Hmm. Just yesterday we had one with Ford up by 5; not long before that there was one with Corker up by 5. Is it just me, or is this more variation than we usually see? Are voter sentiments that volatile (or superficial)? Or is there something about this race that makes minor differences in polling methodology more important? Or is this normal?
UPDATE: Michael Barone emails:
I don't think the poll numbers in TN are unusually volatile. When you look at all the public poll numbers since the primary (excluding the Zogby Interactive), link, you see that Ford is getting between 42% and 48% and that Corker is getting between 42% and 48% (except for one Democratic poll that shows him at 39%). With an error margin of plus or minus 4%, all those numbers could be the same.

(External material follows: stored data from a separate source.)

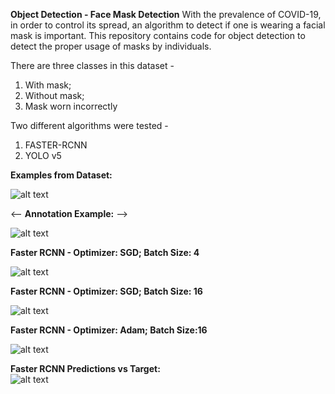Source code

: 

**Object Detection - Face Mask Detection**
With the prevalence of COVID-19, in order to control its spread, an algorithm to detect if one is wearing
a facial mask is important. This repository contains code for object detection to detect the proper usage of masks by individuals.

There are three classes in this dataset - 
1) With mask;
2) Without mask;
3) Mask worn incorrectly

Two different algorithms were tested - 
1) FASTER-RCNN
2) YOLO v5

**Examples from Dataset:**  

![alt text](https://github.com/BaluHarshavardan99/Object-Detection-Face-Mask-Detection/blob/main/dataset_examples.png)

<-- **Annotation Example:** --> 

![alt text](https://github.com/BaluHarshavardan99/Object-Detection-Face-Mask-Detection/blob/main/annotations.jpg)

**Faster RCNN - Optimizer: SGD; Batch Size: 4** 

![alt text](https://github.com/BaluHarshavardan99/Object-Detection-Face-Mask-Detection/blob/main/SGD_EPOCHS_B4.png)

**Faster RCNN - Optimizer: SGD; Batch Size: 16**  

![alt text](https://github.com/BaluHarshavardan99/Object-Detection-Face-Mask-Detection/blob/main/SGD_B16_RESULTS.png)


**Faster RCNN - Optimizer: Adam; Batch Size:16**   

![alt text](https://github.com/BaluHarshavardan99/Object-Detection-Face-Mask-Detection/blob/main/adam_b16_epochs.png)


**Faster RCNN Predictions vs Target:**  
![alt text](https://github.com/BaluHarshavardan99/Object-Detection-Face-Mask-Detection/blob/main/Faster%20RCNN%20Predictions.png)





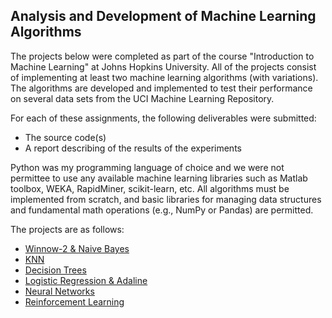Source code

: ## Analysis and Development of Machine Learning Algorithms

The projects below were completed as part of the course "Introduction to Machine Learning" at Johns Hopkins University. All of the projects consist of implementing at least two machine learning algorithms (with variations). The algorithms are developed and implemented to test their performance on several data sets from the UCI Machine Learning Repository. 

For each of these assignments, the following deliverables were submitted:
* The source code(s)
* A report describing of the results of the experiments

Python was my programming language of choice and we were not permittee to use any available machine learning libraries such as Matlab toolbox, WEKA, RapidMiner, scikit-learn, etc. All algorithms must be implemented from scratch, and basic libraries for managing data structures and fundamental math operations (e.g., NumPy or Pandas) are permitted.

The projects are as follows:
* [Winnow-2 & Naive Bayes](https://github.com/chriskh93/my-portfolio/tree/main/Analysis%20and%20Development%20of%20Machine%20Learning%20Algorithms/Winnow-2%20%26%20Naive%20Bayes)
* [KNN](https://github.com/chriskh93/my-portfolio/tree/main/Analysis%20and%20Development%20of%20Machine%20Learning%20Algorithms/KNN)
* [Decision Trees](https://github.com/chriskh93/my-portfolio/tree/main/Analysis%20and%20Development%20of%20Machine%20Learning%20Algorithms/Decision%20Trees)
* [Logistic Regression & Adaline](https://github.com/chriskh93/my-portfolio/tree/main/Analysis%20and%20Development%20of%20Machine%20Learning%20Algorithms/Logistic%20Regression%20%26%20Adaline)
* [Neural Networks](https://github.com/chriskh93/my-portfolio/tree/main/Analysis%20and%20Development%20of%20Machine%20Learning%20Algorithms/Neural%20Networks)
* [Reinforcement Learning](https://github.com/chriskh93/my-portfolio/tree/main/Analysis%20and%20Development%20of%20Machine%20Learning%20Algorithms/Reinforcement%20Learning)
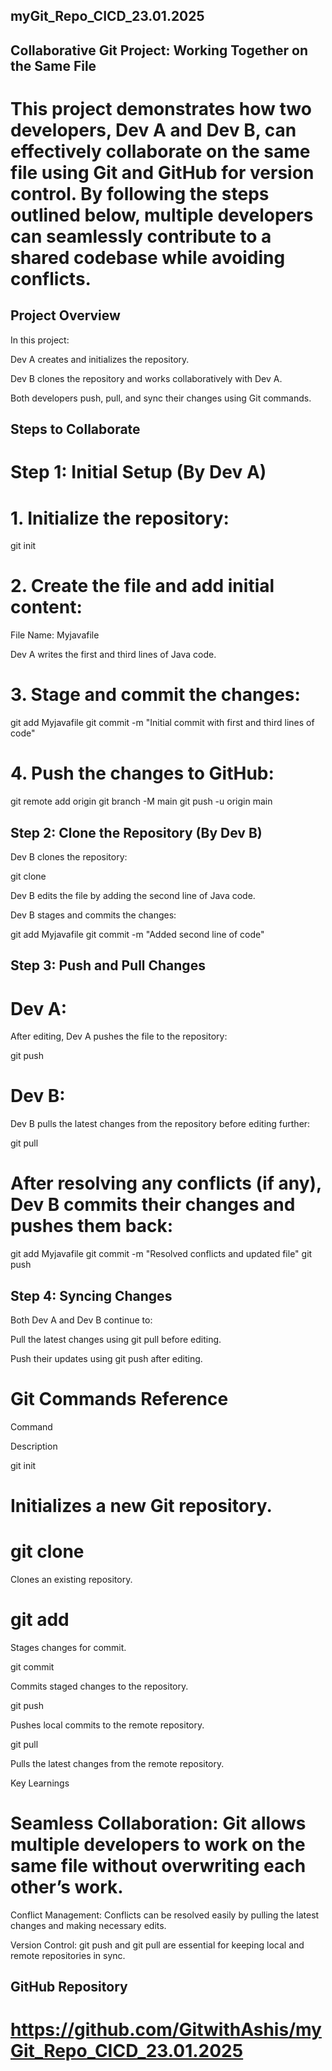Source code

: ##  myGit_Repo_CICD_23.01.2025


## Collaborative Git Project: Working Together on the Same File

# This project demonstrates how two developers, Dev A and Dev B, can effectively collaborate on the same file using Git and GitHub for version control. By following the steps outlined below, multiple developers can seamlessly contribute to a shared codebase while avoiding conflicts.

## Project Overview

In this project:

Dev A creates and initializes the repository.

Dev B clones the repository and works collaboratively with Dev A.

Both developers push, pull, and sync their changes using Git commands.

## Steps to Collaborate

# Step 1: Initial Setup (By Dev A)

# 1. Initialize the repository:

git init

# 2. Create the file and add initial content:

File Name: Myjavafile

Dev A writes the first and third lines of Java code.

# 3. Stage and commit the changes:

git add Myjavafile
git commit -m "Initial commit with first and third lines of code"

# 4. Push the changes to GitHub:

git remote add origin <repository-url>
git branch -M main
git push -u origin main

## Step 2: Clone the Repository (By Dev B)

Dev B clones the repository:

git clone <repository-url>

Dev B edits the file by adding the second line of Java code.

Dev B stages and commits the changes:

git add Myjavafile
git commit -m "Added second line of code"

## Step 3: Push and Pull Changes

# Dev A:

 After editing, Dev A pushes the file to the repository:

git push

# Dev B:

Dev B pulls the latest changes from the repository before editing further:

git pull

# After resolving any conflicts (if any), Dev B commits their changes and pushes them back:

git add Myjavafile
git commit -m "Resolved conflicts and updated file"
git push

## Step 4: Syncing Changes

Both Dev A and Dev B continue to:

Pull the latest changes using git pull before editing.

Push their updates using git push after editing.

# Git Commands Reference

Command

Description

git init

# Initializes a new Git repository.

# git clone

Clones an existing repository.

# git add

Stages changes for commit.

git commit

Commits staged changes to the repository.

git push

Pushes local commits to the remote repository.

git pull

Pulls the latest changes from the remote repository.

Key Learnings

# Seamless Collaboration: Git allows multiple developers to work on the same file without overwriting each other’s work.

Conflict Management: Conflicts can be resolved easily by pulling the latest changes and making necessary edits.

Version Control: git push and git pull are essential for keeping local and remote repositories in sync.

## GitHub Repository

# https://github.com/GitwithAshis/myGit_Repo_CICD_23.01.2025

Interestingly, Ford does best (48%) on the two robopolls, Rasmussen and SurveyUSA.
This is about the same level of variation as in the MO Senate race, which seems the closest thing we have this cycle to a tie. Link.
Interesting. And that Ford is doing better in the robopolls casts doubt on a theory I've heard around here, that some people are telling pollsters they'll support Ford over Corker in order not to sound racist, but that they'll vote for Corker in the privacy of the ballot box. Seems to me that a robopoll would vitiate this phenomenon if it existed.
ANOTHER UPDATE: Some interesting thoughts on robopolls from Mickey Kaus. For this to be true, though, I'd expect us to see the same pattern elsewhere. Do we?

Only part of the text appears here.